> **Data in this exercise**

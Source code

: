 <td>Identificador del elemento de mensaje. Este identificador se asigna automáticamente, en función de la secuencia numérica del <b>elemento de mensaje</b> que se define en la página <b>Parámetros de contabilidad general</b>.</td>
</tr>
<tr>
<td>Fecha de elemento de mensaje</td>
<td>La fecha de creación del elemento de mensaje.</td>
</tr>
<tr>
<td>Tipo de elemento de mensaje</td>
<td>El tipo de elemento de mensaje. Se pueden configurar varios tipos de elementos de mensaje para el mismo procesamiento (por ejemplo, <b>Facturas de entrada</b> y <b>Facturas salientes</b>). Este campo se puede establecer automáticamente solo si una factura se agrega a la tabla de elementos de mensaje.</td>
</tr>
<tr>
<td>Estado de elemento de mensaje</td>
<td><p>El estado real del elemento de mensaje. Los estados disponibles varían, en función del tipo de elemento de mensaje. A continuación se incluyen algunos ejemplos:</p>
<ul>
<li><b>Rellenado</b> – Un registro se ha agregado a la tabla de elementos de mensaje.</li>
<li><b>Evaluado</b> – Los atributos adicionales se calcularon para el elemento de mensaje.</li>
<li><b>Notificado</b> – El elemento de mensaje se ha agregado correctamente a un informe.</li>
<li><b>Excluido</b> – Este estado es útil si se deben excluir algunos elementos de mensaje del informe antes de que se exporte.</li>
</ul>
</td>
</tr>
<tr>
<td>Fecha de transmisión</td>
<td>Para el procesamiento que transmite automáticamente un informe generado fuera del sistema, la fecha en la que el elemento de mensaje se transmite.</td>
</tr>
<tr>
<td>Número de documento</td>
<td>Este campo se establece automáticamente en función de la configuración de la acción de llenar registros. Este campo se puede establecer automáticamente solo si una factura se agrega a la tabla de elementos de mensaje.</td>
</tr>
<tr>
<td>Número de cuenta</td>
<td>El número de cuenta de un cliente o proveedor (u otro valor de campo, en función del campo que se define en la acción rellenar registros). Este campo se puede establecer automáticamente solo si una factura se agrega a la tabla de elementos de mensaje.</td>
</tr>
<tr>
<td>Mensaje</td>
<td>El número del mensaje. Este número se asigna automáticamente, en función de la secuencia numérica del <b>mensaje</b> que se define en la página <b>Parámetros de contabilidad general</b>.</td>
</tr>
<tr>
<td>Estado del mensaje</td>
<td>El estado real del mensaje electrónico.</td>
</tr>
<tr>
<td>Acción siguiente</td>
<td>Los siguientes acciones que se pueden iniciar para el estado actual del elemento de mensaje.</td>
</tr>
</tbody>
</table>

> **Exercise directions**
Write out exactly, please, the lines beginning at the start of the material and ending with the line that holds "<td>Tipo de elemento de mensaje</td>", both included.

> **Reply**
Source code

: <td>Identificador del elemento de mensaje. Este identificador se asigna automáticamente, en función de la secuencia numérica del <b>elemento de mensaje</b> que se define en la página <b>Parámetros de contabilidad general</b>.</td>
</tr>
<tr>
<td>Fecha de elemento de mensaje</td>
<td>La fecha de creación del elemento de mensaje.</td>
</tr>
<tr>
<td>Tipo de elemento de mensaje</td>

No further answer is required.